▶ **Prompt**
Every picture is to be removed, and all the data is to be copied exactly.

(Extracted records)

= = = = = = =

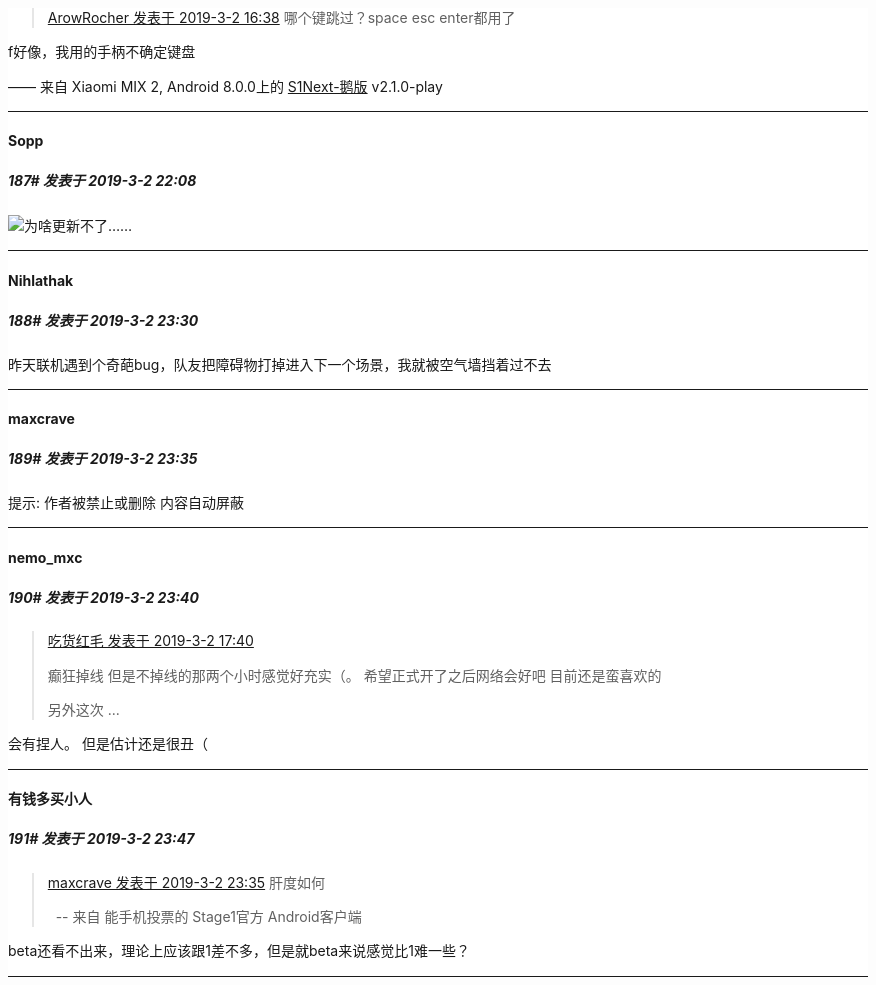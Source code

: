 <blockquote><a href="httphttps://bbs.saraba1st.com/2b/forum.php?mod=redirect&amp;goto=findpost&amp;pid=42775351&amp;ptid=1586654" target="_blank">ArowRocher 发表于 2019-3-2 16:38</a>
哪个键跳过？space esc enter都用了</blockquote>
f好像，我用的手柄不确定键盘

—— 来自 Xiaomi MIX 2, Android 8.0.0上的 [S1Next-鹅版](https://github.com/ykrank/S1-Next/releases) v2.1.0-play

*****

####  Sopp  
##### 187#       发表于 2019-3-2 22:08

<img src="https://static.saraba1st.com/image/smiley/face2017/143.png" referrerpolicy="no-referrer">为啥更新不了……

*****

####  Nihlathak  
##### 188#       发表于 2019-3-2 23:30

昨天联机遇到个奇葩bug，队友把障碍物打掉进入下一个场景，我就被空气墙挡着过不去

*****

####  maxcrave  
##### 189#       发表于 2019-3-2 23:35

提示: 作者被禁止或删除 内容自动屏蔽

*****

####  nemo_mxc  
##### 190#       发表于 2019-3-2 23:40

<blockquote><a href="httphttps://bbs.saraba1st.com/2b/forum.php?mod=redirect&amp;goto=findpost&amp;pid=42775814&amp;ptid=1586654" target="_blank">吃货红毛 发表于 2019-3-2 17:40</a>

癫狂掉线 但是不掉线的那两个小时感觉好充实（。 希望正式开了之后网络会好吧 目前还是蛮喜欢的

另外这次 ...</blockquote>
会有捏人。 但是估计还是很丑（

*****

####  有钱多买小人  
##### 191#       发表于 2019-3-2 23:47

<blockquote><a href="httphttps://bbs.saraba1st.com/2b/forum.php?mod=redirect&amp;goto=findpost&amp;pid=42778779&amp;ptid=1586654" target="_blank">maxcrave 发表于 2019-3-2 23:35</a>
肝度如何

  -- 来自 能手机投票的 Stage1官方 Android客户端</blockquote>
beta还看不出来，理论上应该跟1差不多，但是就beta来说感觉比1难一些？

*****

= = = = = = =

▶ **Exercise result**
Source code

: <blockquote><a href="httphttps://bbs.saraba1st.com/2b/forum.php?mod=redirect&amp;goto=findpost&amp;pid=42775351&amp;ptid=1586654" target="_blank">ArowRocher 发表于 2019-3-2 16:38</a>
哪个键跳过？space esc enter都用了</blockquote>
f好像，我用的手柄不确定键盘

—— 来自 Xiaomi MIX 2, Android 8.0.0上的 [S1Next-鹅版](https://github.com/ykrank/S1-Next/releases) v2.1.0-play

*****

####  Sopp  
##### 187#       发表于 2019-3-2 22:08

<img src="https://static.saraba1st.com/image/smiley/face2017/143.png" referrerpolicy="no-referrer">为啥更新不了……

*****

####  Nihlathak  
##### 188#       发表于 2019-3-2 23:30

昨天联机遇到个奇葩bug，队友把障碍物打掉进入下一个场景，我就被空气墙挡着过不去

*****

####  maxcrave  
##### 189#       发表于 2019-3-2 23:35

提示: 作者被禁止或删除 内容自动屏蔽

*****

####  nemo_mxc  
##### 190#       发表于 2019-3-2 23:40

<blockquote><a href="httphttps://bbs.saraba1st.com/2b/forum.php?mod=redirect&amp;goto=findpost&amp;pid=42775814&amp;ptid=1586654" target="_blank">吃货红毛 发表于 2019-3-2 17:40</a>

癫狂掉线 但是不掉线的那两个小时感觉好充实（。 希望正式开了之后网络会好吧 目前还是蛮喜欢的

另外这次 ...</blockquote>
会有捏人。 但是估计还是很丑（

*****

####  有钱多买小人  
##### 191#       发表于 2019-3-2 23:47

<blockquote><a href="httphttps://bbs.saraba1st.com/2b/forum.php?mod=redirect&amp;goto=findpost&amp;pid=42778779&amp;ptid=1586654" target="_blank">maxcrave 发表于 2019-3-2 23:35</a>
肝度如何

  -- 来自 能手机投票的 Stage1官方 Android客户端</blockquote>
beta还看不出来，理论上应该跟1差不多，但是就beta来说感觉比1难一些？

*****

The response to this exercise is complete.